De Nicolas Vanier, je connaissais surtout l’aventurier. Avec « Belle & Sébastien », j’ai découvert le réalisateur. Il nous propose un film qui émerveille. Sa recette ? Des paysages somptueux, qui passent par toutes les couleurs des saisons, éclatantes. La magie des relations entre humains et animaux, et entre humains. La féérie des animaux dans leur univers naturel. Une histoire, sur fond de guerre mondiale, où des passeurs sauvent quelques juifs. Belle & Sébastien au centre de tout ceci. Nicolas Vanier nous humanise, et nous restitue notre regard de gosse, pur.

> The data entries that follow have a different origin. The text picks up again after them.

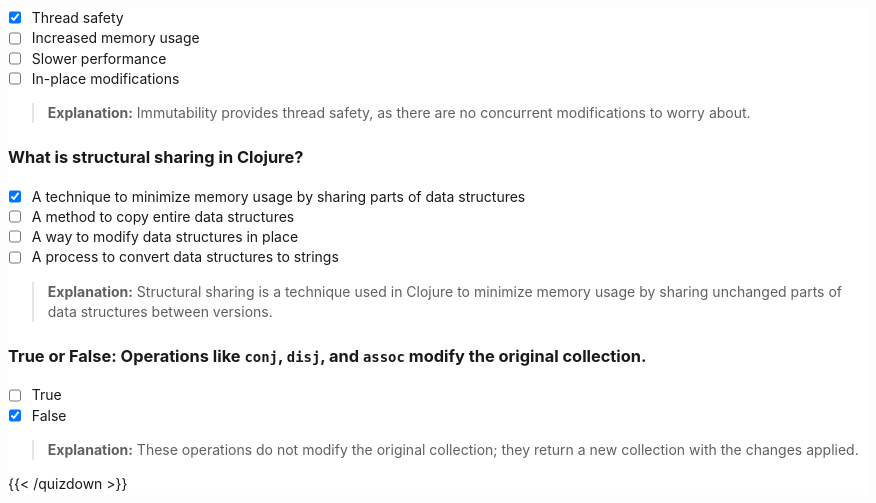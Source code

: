 - [x] Thread safety
- [ ] Increased memory usage
- [ ] Slower performance
- [ ] In-place modifications

> **Explanation:** Immutability provides thread safety, as there are no concurrent modifications to worry about.

### What is structural sharing in Clojure?

- [x] A technique to minimize memory usage by sharing parts of data structures
- [ ] A method to copy entire data structures
- [ ] A way to modify data structures in place
- [ ] A process to convert data structures to strings

> **Explanation:** Structural sharing is a technique used in Clojure to minimize memory usage by sharing unchanged parts of data structures between versions.

### True or False: Operations like `conj`, `disj`, and `assoc` modify the original collection.

- [ ] True
- [x] False

> **Explanation:** These operations do not modify the original collection; they return a new collection with the changes applied.

{{< /quizdown >}}
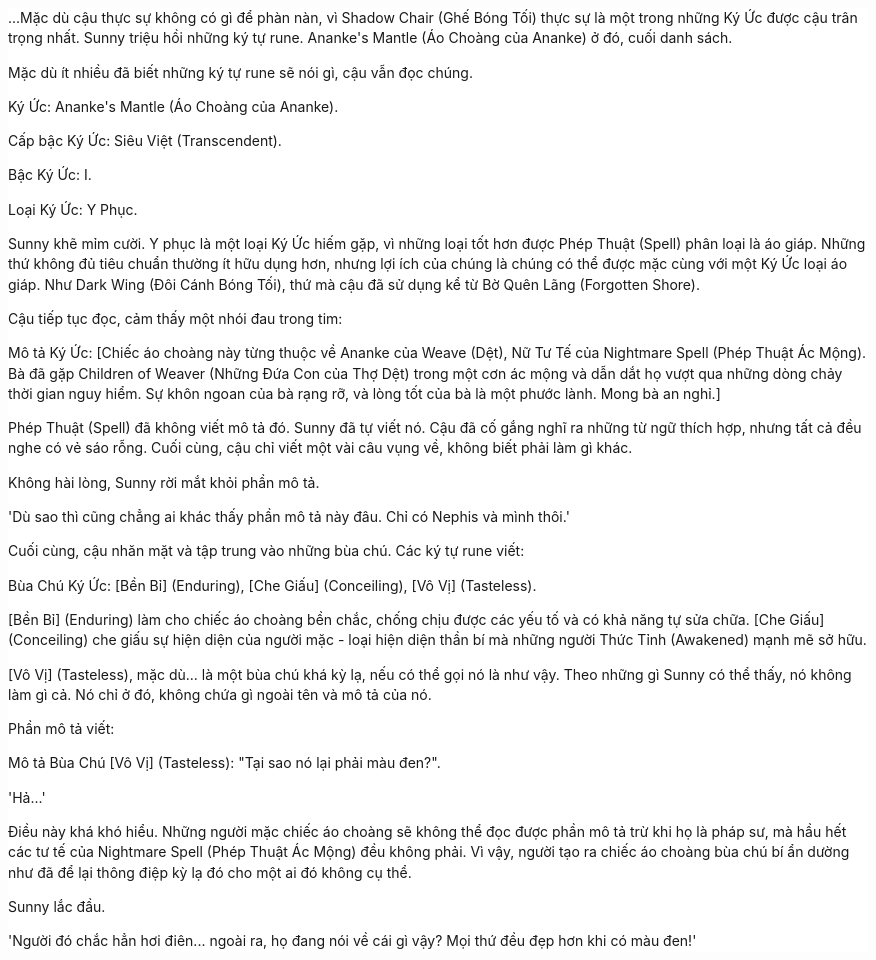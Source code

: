 ...Mặc dù cậu thực sự không có gì để phàn nàn, vì Shadow Chair (Ghế Bóng Tối) thực sự là một trong những Ký Ức được cậu trân trọng nhất. Sunny triệu hồi những ký tự rune. Ananke's Mantle (Áo Choàng của Ananke) ở đó, cuối danh sách.

Mặc dù ít nhiều đã biết những ký tự rune sẽ nói gì, cậu vẫn đọc chúng.

Ký Ức: Ananke's Mantle (Áo Choàng của Ananke).

Cấp bậc Ký Ức: Siêu Việt (Transcendent).

Bậc Ký Ức: I.

Loại Ký Ức: Y Phục.

Sunny khẽ mỉm cười. Y phục là một loại Ký Ức hiếm gặp, vì những loại tốt hơn được Phép Thuật (Spell) phân loại là áo giáp. Những thứ không đủ tiêu chuẩn thường ít hữu dụng hơn, nhưng lợi ích của chúng là chúng có thể được mặc cùng với một Ký Ức loại áo giáp. Như Dark Wing (Đôi Cánh Bóng Tối), thứ mà cậu đã sử dụng kể từ Bờ Quên Lãng (Forgotten Shore).

Cậu tiếp tục đọc, cảm thấy một nhói đau trong tim:

Mô tả Ký Ức: [Chiếc áo choàng này từng thuộc về Ananke của Weave (Dệt), Nữ Tư Tế của Nightmare Spell (Phép Thuật Ác Mộng). Bà đã gặp Children of Weaver (Những Đứa Con của Thợ Dệt) trong một cơn ác mộng và dẫn dắt họ vượt qua những dòng chảy thời gian nguy hiểm. Sự khôn ngoan của bà rạng rỡ, và lòng tốt của bà là một phước lành. Mong bà an nghỉ.]

Phép Thuật (Spell) đã không viết mô tả đó. Sunny đã tự viết nó. Cậu đã cố gắng nghĩ ra những từ ngữ thích hợp, nhưng tất cả đều nghe có vẻ sáo rỗng. Cuối cùng, cậu chỉ viết một vài câu vụng về, không biết phải làm gì khác.

Không hài lòng, Sunny rời mắt khỏi phần mô tả.

'Dù sao thì cũng chẳng ai khác thấy phần mô tả này đâu. Chỉ có Nephis và mình thôi.'

Cuối cùng, cậu nhăn mặt và tập trung vào những bùa chú. Các ký tự rune viết:

Bùa Chú Ký Ức: [Bền Bỉ] (Enduring), [Che Giấu] (Conceiling), [Vô Vị] (Tasteless).

[Bền Bỉ] (Enduring) làm cho chiếc áo choàng bền chắc, chống chịu được các yếu tố và có khả năng tự sửa chữa. [Che Giấu] (Conceiling) che giấu sự hiện diện của người mặc - loại hiện diện thần bí mà những người Thức Tỉnh (Awakened) mạnh mẽ sở hữu.

[Vô Vị] (Tasteless), mặc dù... là một bùa chú khá kỳ lạ, nếu có thể gọi nó là như vậy. Theo những gì Sunny có thể thấy, nó không làm gì cả. Nó chỉ ở đó, không chứa gì ngoài tên và mô tả của nó.

Phần mô tả viết:

Mô tả Bùa Chú [Vô Vị] (Tasteless): "Tại sao nó lại phải màu đen?".

'Hả...'

Điều này khá khó hiểu. Những người mặc chiếc áo choàng sẽ không thể đọc được phần mô tả trừ khi họ là pháp sư, mà hầu hết các tư tế của Nightmare Spell (Phép Thuật Ác Mộng) đều không phải. Vì vậy, người tạo ra chiếc áo choàng bùa chú bí ẩn dường như đã để lại thông điệp kỳ lạ đó cho một ai đó không cụ thể.

Sunny lắc đầu.

'Người đó chắc hẳn hơi điên... ngoài ra, họ đang nói về cái gì vậy? Mọi thứ đều đẹp hơn khi có màu đen!'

L’enjeu était … aventureux. Reprendre l’œuvre que Cécile Aubry avait construite pour son fils Mehdi était hardi. Pour mémoire Cécile Aubry abandonne le cinéma pour se consacrer à son fils Mehdi, né de sa rencontre avec un prince marocain. Enflammée par son petit garçon, elle écrit des textes pour enfants, qu’elle adapte puis réalise. Mehdi devient son acteur fétiche, môme malin et intrépide qui résout des énigmes grâce aux animaux. Poly, le petit poney à la crinière blonde, puis Belle, la chienne des Pyrénées immaculée. Plus tard, il incarnera le Jeune Fabre. Cela démarre au milieu des années 60 : de courts feuilletons de 26 minutes qui embarquent toute une génération.

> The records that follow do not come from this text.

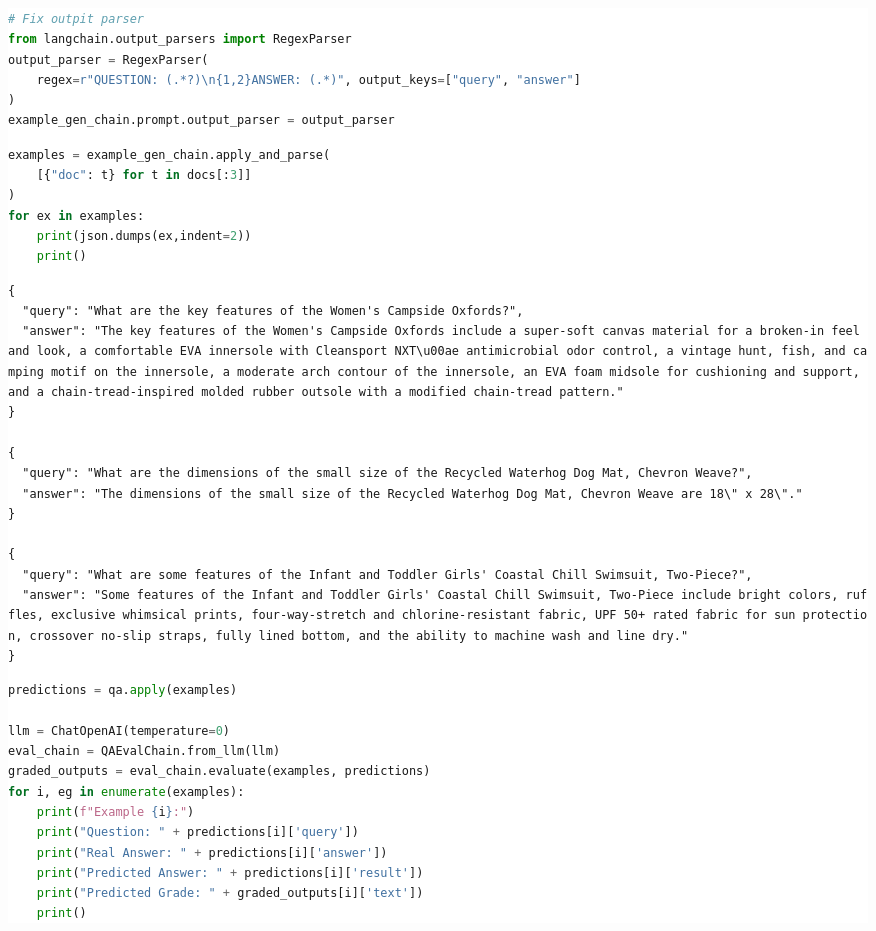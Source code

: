 
```python
# Fix outpit parser
from langchain.output_parsers import RegexParser
output_parser = RegexParser(
    regex=r"QUESTION: (.*?)\n{1,2}ANSWER: (.*)", output_keys=["query", "answer"]
)
example_gen_chain.prompt.output_parser = output_parser
```


```python
examples = example_gen_chain.apply_and_parse(
    [{"doc": t} for t in docs[:3]]
)
for ex in examples:
    print(json.dumps(ex,indent=2))
    print()
```

    {
      "query": "What are the key features of the Women's Campside Oxfords?",
      "answer": "The key features of the Women's Campside Oxfords include a super-soft canvas material for a broken-in feel and look, a comfortable EVA innersole with Cleansport NXT\u00ae antimicrobial odor control, a vintage hunt, fish, and camping motif on the innersole, a moderate arch contour of the innersole, an EVA foam midsole for cushioning and support, and a chain-tread-inspired molded rubber outsole with a modified chain-tread pattern."
    }
    
    {
      "query": "What are the dimensions of the small size of the Recycled Waterhog Dog Mat, Chevron Weave?",
      "answer": "The dimensions of the small size of the Recycled Waterhog Dog Mat, Chevron Weave are 18\" x 28\"."
    }
    
    {
      "query": "What are some features of the Infant and Toddler Girls' Coastal Chill Swimsuit, Two-Piece?",
      "answer": "Some features of the Infant and Toddler Girls' Coastal Chill Swimsuit, Two-Piece include bright colors, ruffles, exclusive whimsical prints, four-way-stretch and chlorine-resistant fabric, UPF 50+ rated fabric for sun protection, crossover no-slip straps, fully lined bottom, and the ability to machine wash and line dry."
    }
    



```python
predictions = qa.apply(examples)

llm = ChatOpenAI(temperature=0)
eval_chain = QAEvalChain.from_llm(llm)
graded_outputs = eval_chain.evaluate(examples, predictions)
for i, eg in enumerate(examples):
    print(f"Example {i}:")
    print("Question: " + predictions[i]['query'])
    print("Real Answer: " + predictions[i]['answer'])
    print("Predicted Answer: " + predictions[i]['result'])
    print("Predicted Grade: " + graded_outputs[i]['text'])
    print()
```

Nicolas Vanier était sans doute la seule personne qui pouvait traduire, pour la jeunesse contemporaine, tout en conservant l’esprit Aubry (donc s’adressant à nous, quarantenaires nostalgiques de ces épisodes), les péripéties d’un enfant de la montagne, et d’en réaliser un film cinématographique, au cœur d’une intrigue historique. Humaniste, défenseur de la nature, homme de défis et de grands espaces. Sa rencontre avec Belle & Sébastien semblait écrite. Les acteurs viennent renforcer cette harmonie. Félix Bossuet est le Mehdi du vingt-et-unième siècle, Tcheky Karyo convaincant (un plaisir de revoir l’acteur !), et Mehdi dans un rôle furtif vient adouber cette équipée rafraîchissante.

Précisons que le cinéaste, à peine son film sur les écrans et après une promotion engagée, vient de reprendre son costume d’explorateur pour « l’Odyssée sauvage », une traversée de la Sibérie (www.nicolasvanier.com ou à suivre sur FB).